South Korean air force personnel participate in a drill at an air base in Chungju, yesterday.
SEOUL: North Korea yesterday offered the US and South Korea a list of conditions for talks, including the lifting of UN sanctions, signalling a possible end to weeks of warlike hostility on the Korean peninsula.
The North Korea’s top military body also said the denuclearisation of the peninsula would begin when the US removed nuclear weapons Pyongyang says Washington has deployed in the region.
The move is likely a sop to the North’s only major backer, China, which signalled its growing unease over the escalation of threats, and said talks were the only correct way to end the tension.
“Dialogue and war cannot co-exist,” the North’s National Defence Commission said in the statement carried by the official KCNA news agency.
“If the US and the puppet South have the slightest desire to avoid the sledge-hammer blow of our army and people ... and truly wish dialogue and negotiations, they must make the resolute decision,” it said.

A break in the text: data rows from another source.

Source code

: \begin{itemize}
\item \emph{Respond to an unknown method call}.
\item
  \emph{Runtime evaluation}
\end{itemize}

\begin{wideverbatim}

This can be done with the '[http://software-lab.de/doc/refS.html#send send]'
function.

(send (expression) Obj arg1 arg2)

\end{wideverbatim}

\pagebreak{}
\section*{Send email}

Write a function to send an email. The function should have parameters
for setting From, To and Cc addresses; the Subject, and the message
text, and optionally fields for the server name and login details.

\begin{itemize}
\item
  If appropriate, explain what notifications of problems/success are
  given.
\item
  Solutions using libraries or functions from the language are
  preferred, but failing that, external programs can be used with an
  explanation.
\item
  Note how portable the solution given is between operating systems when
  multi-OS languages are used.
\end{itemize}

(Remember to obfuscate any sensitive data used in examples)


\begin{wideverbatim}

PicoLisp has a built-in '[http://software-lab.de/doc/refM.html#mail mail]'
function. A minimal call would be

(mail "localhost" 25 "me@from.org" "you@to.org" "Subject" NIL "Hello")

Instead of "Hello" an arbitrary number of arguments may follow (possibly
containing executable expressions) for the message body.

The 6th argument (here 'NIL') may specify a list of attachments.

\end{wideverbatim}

The commission said UN Security Council sanctions, “fabricated with unjust reasons” must be withdrawn. “They should bear in mind that doing so would be a token of goodwill towards the DPRK,” it said. The North’s official name is the Democratic People’s Republic of Korea.
“The denuclearisation of the Korean peninsula can begin with the removal of the nuclear war tools dragged in by the US and it can lead to global nuclear disarmament,” it added. It called for an end to military exercises such as the annual US-South Korean drills that began in March and end this month.
The US has offered talks, but on the pre-condition that they lead to North Korea abandoning its nuclear weapons ambitions. North Korea deems its nuclear arms a “treasured sword” and has vowed never to give them up.
South Korea has also proposed talks Pyongyang rejected as an insincere move.
North Korea stepped up its defiance of UN Security Council resolutions in December when it launched a rocket it said put a scientific satellite in orbit. Critics said the launch aimed to nurture technology needed to deliver a nuclear warhead on a long-range missile.
That was followed in February by its third test of a nuclear weapon. That triggered new UN sanctions in March, toughening existing measures, which led to intensification of North Korean threats of nuclear strikes against South Korea and the US.
South Korea saw the demands as “regretful” and “cliched” and called on North Korea to withdraw them.
The US remains open to “authentic and credible” negotiations with North Korea, but the country would first need to show it is serious about abandoning its nuclear ambitions, a White House spokesman said.
“So far, we have not seen that,” Josh Earnest told reporters aboard Air Force One. “The belligerent actions and words that we’ve seen emanating from the North Korean regime actually indicate the opposite.”
UN Secretary General Ban Ki-moon urged North Korea to “seriously” consider an offer of dialogue from the South concerning the future of the closed Kaesong industrial zone.
North Korea has blocked access to Kaesong, 10km inside its border since April 3.
He also vowed to advance “meaningful dialogue” between the two Koreas.